Your assignment ::
From the records below, copy out exactly the lines from the one containing "فَخَرَرْتُ عَلَى وَجْهِي." to the one containing "وَسَطِ بَنِي إِسْرَائِيلَ.", both included. Add nothing else.

◇ ◇ ◇ ◇ ◇ ◇ ◇

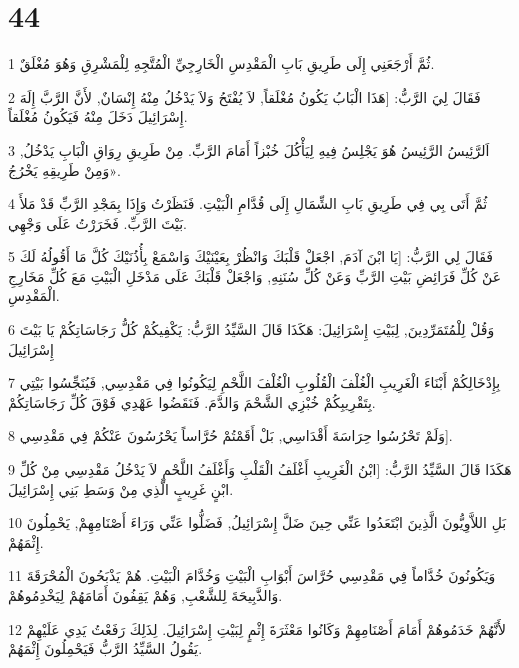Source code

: \chapter{44}

\par 1 ثُمَّ أَرْجَعَنِي إِلَى طَرِيقِ بَابِ الْمَقْدِسِ الْخَارِجِيِّ الْمُتَّجِهِ لِلْمَشْرِقِ وَهُوَ مُغْلَقٌ.
\par 2 فَقَالَ لِيَ الرَّبُّ: [هَذَا الْبَابُ يَكُونُ مُغْلَقاً, لاَ يُفْتَحُ وَلاَ يَدْخُلُ مِنْهُ إِنْسَانٌ, لأَنَّ الرَّبَّ إِلَهَ إِسْرَائِيلَ دَخَلَ مِنْهُ فَيَكُونُ مُغْلَقاً.
\par 3 اَلرَّئِيسُ الرَّئِيسُ هُوَ يَجْلِسُ فِيهِ لِيَأْكُلَ خُبْزاً أَمَامَ الرَّبِّ. مِنْ طَرِيقِ رِوَاقِ الْبَابِ يَدْخُلُ, وَمِنْ طَرِيقِهِ يَخْرُجُ».
\par 4 ثُمَّ أَتَى بِي فِي طَرِيقِ بَابِ الشِّمَالِ إِلَى قُدَّامِ الْبَيْتِ. فَنَظَرْتُ وَإِذَا بِمَجْدِ الرَّبِّ قَدْ مَلأَ بَيْتَ الرَّبِّ. فَخَرَرْتُ عَلَى وَجْهِي.
\par 5 فَقَالَ لِي الرَّبُّ: [يَا ابْنَ آدَمَ, اجْعَلْ قَلْبَكَ وَانْظُرْ بِعَيْنَيْكَ وَاسْمَعْ بِأُذُنَيْكَ كُلَّ مَا أَقُولُهُ لَكَ عَنْ كُلِّ فَرَائِضِ بَيْتِ الرَّبِّ وَعَنْ كُلِّ سُنَنِهِ, وَاجْعَلْ قَلْبَكَ عَلَى مَدْخَلِ الْبَيْتِ مَعَ كُلِّ مَخَارِجِ الْمَقْدِسِ.
\par 6 وَقُلْ لِلْمُتَمَرِّدِينَ, لِبَيْتِ إِسْرَائِيلَ: هَكَذَا قَالَ السَّيِّدُ الرَّبُّ: يَكْفِيكُمْ كُلُّ رَجَاسَاتِكُمْ يَا بَيْتَ إِسْرَائِيلَ
\par 7 بِإِدْخَالِكُمْ أَبْنَاءَ الْغَرِيبِ الْغُلْفَ الْقُلُوبِ الْغُلْفَ اللَّحْمِ لِيَكُونُوا فِي مَقْدِسِي, فَيُنَجِّسُوا بَيْتِي بِتَقْرِيبِكُمْ خُبْزِي الشَّحْمَ وَالدَّمَ. فَنَقَضُوا عَهْدِي فَوْقَ كُلِّ رَجَاسَاتِكُمْ.
\par 8 وَلَمْ تَحْرُسُوا حِرَاسَةَ أَقْدَاسِي, بَلْ أَقَمْتُمْ حُرَّاساً يَحْرُسُونَ عَنْكُمْ فِي مَقْدِسِي].
\par 9 هَكَذَا قَالَ السَّيِّدُ الرَّبُّ: [ابْنُ الْغَرِيبِ أَغْلَفُ الْقَلْبِ وَأَغْلَفُ اللَّحْمِ لاَ يَدْخُلُ مَقْدِسِي مِنْ كُلِّ ابْنٍ غَرِيبٍ الَّذِي مِنْ وَسَطِ بَنِي إِسْرَائِيلَ.
\par 10 بَلِ اللاَّوِيُّونَ الَّذِينَ ابْتَعَدُوا عَنِّي حِينَ ضَلَّ إِسْرَائِيلُ, فَضَلُّوا عَنِّي وَرَاءَ أَصْنَامِهِمْ, يَحْمِلُونَ إِثْمَهُمْ.
\par 11 وَيَكُونُونَ خُدَّاماً فِي مَقْدِسِي حُرَّاسَ أَبْوَابِ الْبَيْتِ وَخُدَّامَ الْبَيْتِ. هُمْ يَذْبَحُونَ الْمُحْرَقَةَ وَالذَّبِيحَةَ لِلشَّعْبِ, وَهُمْ يَقِفُونَ أَمَامَهُمْ لِيَخْدِمُوهُمْ.
\par 12 لأَنَّهُمْ خَدَمُوهُمْ أَمَامَ أَصْنَامِهِمْ وَكَانُوا مَعْثَرَةَ إِثْمٍ لِبَيْتِ إِسْرَائِيلَ. لِذَلِكَ رَفَعْتُ يَدِي عَلَيْهِمْ يَقُولُ السَّيِّدُ الرَّبُّ فَيَحْمِلُونَ إِثْمَهُمْ.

◇ ◇ ◇ ◇ ◇ ◇ ◇

Response for this exercise ::
\par 4 ثُمَّ أَتَى بِي فِي طَرِيقِ بَابِ الشِّمَالِ إِلَى قُدَّامِ الْبَيْتِ. فَنَظَرْتُ وَإِذَا بِمَجْدِ الرَّبِّ قَدْ مَلأَ بَيْتَ الرَّبِّ. فَخَرَرْتُ عَلَى وَجْهِي.
\par 5 فَقَالَ لِي الرَّبُّ: [يَا ابْنَ آدَمَ, اجْعَلْ قَلْبَكَ وَانْظُرْ بِعَيْنَيْكَ وَاسْمَعْ بِأُذُنَيْكَ كُلَّ مَا أَقُولُهُ لَكَ عَنْ كُلِّ فَرَائِضِ بَيْتِ الرَّبِّ وَعَنْ كُلِّ سُنَنِهِ, وَاجْعَلْ قَلْبَكَ عَلَى مَدْخَلِ الْبَيْتِ مَعَ كُلِّ مَخَارِجِ الْمَقْدِسِ.
\par 6 وَقُلْ لِلْمُتَمَرِّدِينَ, لِبَيْتِ إِسْرَائِيلَ: هَكَذَا قَالَ السَّيِّدُ الرَّبُّ: يَكْفِيكُمْ كُلُّ رَجَاسَاتِكُمْ يَا بَيْتَ إِسْرَائِيلَ
\par 7 بِإِدْخَالِكُمْ أَبْنَاءَ الْغَرِيبِ الْغُلْفَ الْقُلُوبِ الْغُلْفَ اللَّحْمِ لِيَكُونُوا فِي مَقْدِسِي, فَيُنَجِّسُوا بَيْتِي بِتَقْرِيبِكُمْ خُبْزِي الشَّحْمَ وَالدَّمَ. فَنَقَضُوا عَهْدِي فَوْقَ كُلِّ رَجَاسَاتِكُمْ.
\par 8 وَلَمْ تَحْرُسُوا حِرَاسَةَ أَقْدَاسِي, بَلْ أَقَمْتُمْ حُرَّاساً يَحْرُسُونَ عَنْكُمْ فِي مَقْدِسِي].
\par 9 هَكَذَا قَالَ السَّيِّدُ الرَّبُّ: [ابْنُ الْغَرِيبِ أَغْلَفُ الْقَلْبِ وَأَغْلَفُ اللَّحْمِ لاَ يَدْخُلُ مَقْدِسِي مِنْ كُلِّ ابْنٍ غَرِيبٍ الَّذِي مِنْ وَسَطِ بَنِي إِسْرَائِيلَ.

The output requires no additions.